While the Supreme Court recently ruled that passport seizure orders can only be sought by law enforcement agencies, Prosecutor General (PG) Hussain Shameem has said that this should not affect the travel ban order against former Tourism Minister Ali Waheed.
Shameem made the statement after being summoned to Monday’s meeting of the parliament’s judiciary committee, who is reviewing Ali Waheed’s departure submitted to People’s Majlis by four female lawmakers; the disgraced former minister was allowed to travel out of the country despite an ongoing sexual assault trial.
The PG revealed details of the case during the meeting, including that the Office had followed all laws and regulation in seeking Ali Waheed’s passport seizure.
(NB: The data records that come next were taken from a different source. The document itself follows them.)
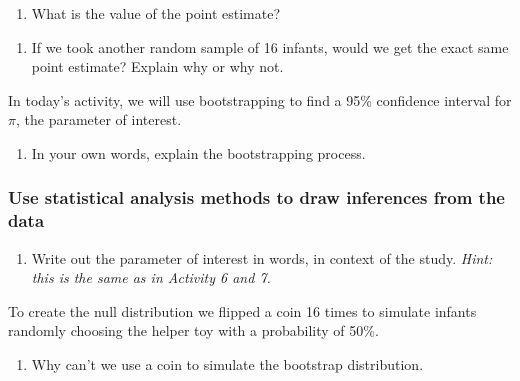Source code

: \documentclass[
]{report}
\providecommand{\tightlist}{%
  \setlength{\itemsep}{0pt}\setlength{\parskip}{0pt}}
\begin{document}
\begin{enumerate}
\def\labelenumi{\arabic{enumi}.}
\tightlist
\item
  What is the value of the point estimate?
\end{enumerate}

\vspace{0.3in}

\begin{enumerate}
\def\labelenumi{\arabic{enumi}.}
\setcounter{enumi}{1}
\tightlist
\item
  If we took another random sample of 16 infants, would we get the exact same point estimate? Explain why or why not.
\end{enumerate}

\vspace{0.5in}

In today's activity, we will use bootstrapping to find a 95\% confidence interval for \(\pi\), the parameter of interest.

\begin{enumerate}
\def\labelenumi{\arabic{enumi}.}
\setcounter{enumi}{2}
\tightlist
\item
  In your own words, explain the bootstrapping process.
  \vspace{0.5in}
\end{enumerate}

\subsubsection*{Use statistical analysis methods to draw inferences from the data}\label{use-statistical-analysis-methods-to-draw-inferences-from-the-data-1}

\begin{enumerate}
\def\labelenumi{\arabic{enumi}.}
\setcounter{enumi}{3}
\tightlist
\item
  Write out the parameter of interest in words, in context of the study. \emph{Hint: this is the same as in Activity 6 and 7.}
\end{enumerate}

\vspace{0.5in}

To create the null distribution we flipped a coin 16 times to simulate infants randomly choosing the helper toy with a probability of 50\%.

\begin{enumerate}
\def\labelenumi{\arabic{enumi}.}
\setcounter{enumi}{4}
\tightlist
\item
  Why can't we use a coin to simulate the bootstrap distribution.
\end{enumerate}
\end{document}
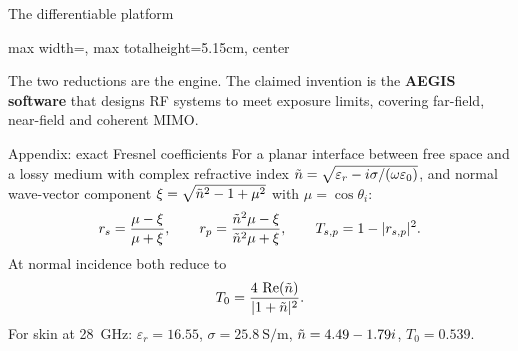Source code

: \documentclass[aspectratio=169, 11pt]{beamer}
\begin{document}
\begin{frame}{The differentiable platform}
\begin{adjustbox}{max width=\linewidth, max totalheight=5.15cm, center}
  \end{adjustbox}

  \vspace{2pt}
  \begin{resultbox}\centering
    \footnotesize The two reductions are the {\color{colpb}engine}. The claimed
    invention is the {\color{navyblue}\bfseries AEGIS software} that designs RF systems
    to meet exposure limits, covering far-field, near-field and coherent MIMO.
  \end{resultbox}
\end{frame}

\appendix

\begin{frame}{Appendix: exact Fresnel coefficients}
  For a planar interface between free space and a lossy medium with complex
  refractive index $\ntilde=\sqrt{\varepsilon_r - i\sigma/(\omega\varepsilon_0)}$,
  and normal wave-vector component $\xi=\sqrt{\ntilde^2-1+\mu^2}$ with
  $\mu=\cos\theta_i$:
  \begin{equation*}
    r_s = \frac{\mu-\xi}{\mu+\xi}, \qquad
    r_p = \frac{\ntilde^2\mu-\xi}{\ntilde^2\mu+\xi},\qquad
    T_{s,p} = 1 - |r_{s,p}|^2 .
  \end{equation*}
  At normal incidence both reduce to
  \[
    T_0 = \frac{4\,\RE(\ntilde)}{|1+\ntilde|^2}.
  \]
  For skin at \SI{28}{\giga\hertz}: $\varepsilon_r=16.55$, $\sigma=\SI{25.8}{\siemens\per\metre}$,
  $\ntilde=4.49-1.79i$, $T_0=0.539$.
\end{frame}
\end{document}
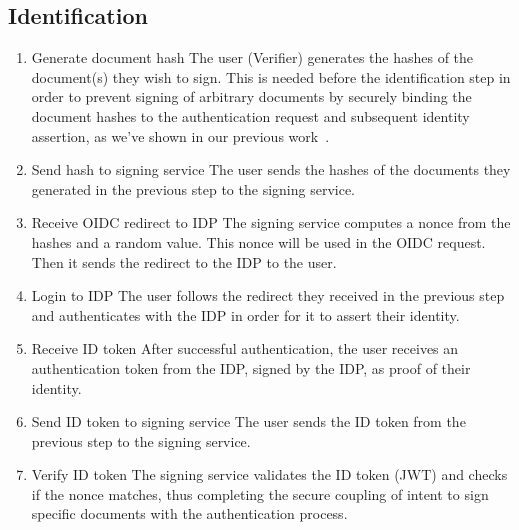 \subsection{Identification}\label{subsec:identification}
\begin{enumerate}[resume]
    \item Generate document hash
    The user (Verifier) generates the hashes of the document(s) they wish to sign.
    This is needed before the identification step in order to prevent signing of arbitrary documents by securely binding the document hashes to the authentication request and subsequent identity assertion,
    as we've shown in our previous work~\cite{projekt2}.

    \item Send hash to signing service
    The user sends the hashes of the documents they generated in the previous step to the signing service.

    \item Receive \gls{OIDC} redirect to \gls{IDP}
    The signing service computes a nonce from the hashes and a random value.
    This nonce will be used in the \gls{OIDC} request.
    Then it sends the redirect to the \gls{IDP} to the user.

    \item Login to \gls{IDP}
    The user follows the redirect they received in the previous step and authenticates with the \gls{IDP} in order for it to assert their identity.

    \item Receive ID token
    After successful authentication, the user receives an authentication token from the \gls{IDP},
    signed by the \gls{IDP}, as proof of their identity.

    \item Send ID token to signing service
    The user sends the ID token from the previous step to the signing service.

    \item Verify ID token
    The signing service validates the ID token (\gls{JWT}) and checks if the nonce matches,
    thus completing the secure coupling of intent to sign specific documents with the authentication process.
\end{enumerate}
Noting that it was the PG Office that has been seeking such orders prior to the recent Supreme Court ruling, Shameem noted possible obstacles to police seeking them given that it is the PG Office that handles cases after submission to court. He added that discussions are underway to solve this matter, with the Attorney General’s Office.
Further, the PG assured that Supreme Court’s ruling does not affect Ali Waheed’s travel ban order, adding that they had followed all laws and procedures in the matter, even seeking the order at court through the Maldives Police Service.
While the former minister is to have traveled out of the country the same day his passport was released, PG Shameem noted confusion over the release date. Noting that the hearing to release the passport was held on February 9, that according to the documents provided by the Criminal Court to the PG Office on February 11, Ali Waheed’s passport was released on February 10. Hence, while Waheed is believed to have left the country on February 9, Shameem said that they are seeking his exact departure date from the Maldives Immigration.
The PG Office has also expressed concerns as the former minister has had a history of evading prosecution by fleeing to a foreign country, and as he has previously attempted to destroy evidence against cases filed against him while abroad. The PG Office noted that he can thus be considered a serious flight-risk given the opportunity, especially in light of the sensitive nature of the allegations raised against him.
State Minister for Youth and Sports Assad Ali (Adubarey) was named a guarantor responsible should Ali Waheed fail to return within the four months approved, and the PG assures that action will be taken against the guarantor if the situation arises.
The PG Office raised seven charges pertaining to sexual violence and misconduct including attempted rape against Ali Waheed in November 2020, who was removed from office in July shortly after the allegations made against him by ministry employees were brought to the president’s attention.
The Office previously said that Waheed’s travel ban order was lifted unlawfully and has since submitted a complaint against the presiding judge in the case, Hassan Saeed, at the Judicial Service Commission (JSC).
The former minister maintains that he is innocent, and that the charges against him are “politically motivated”.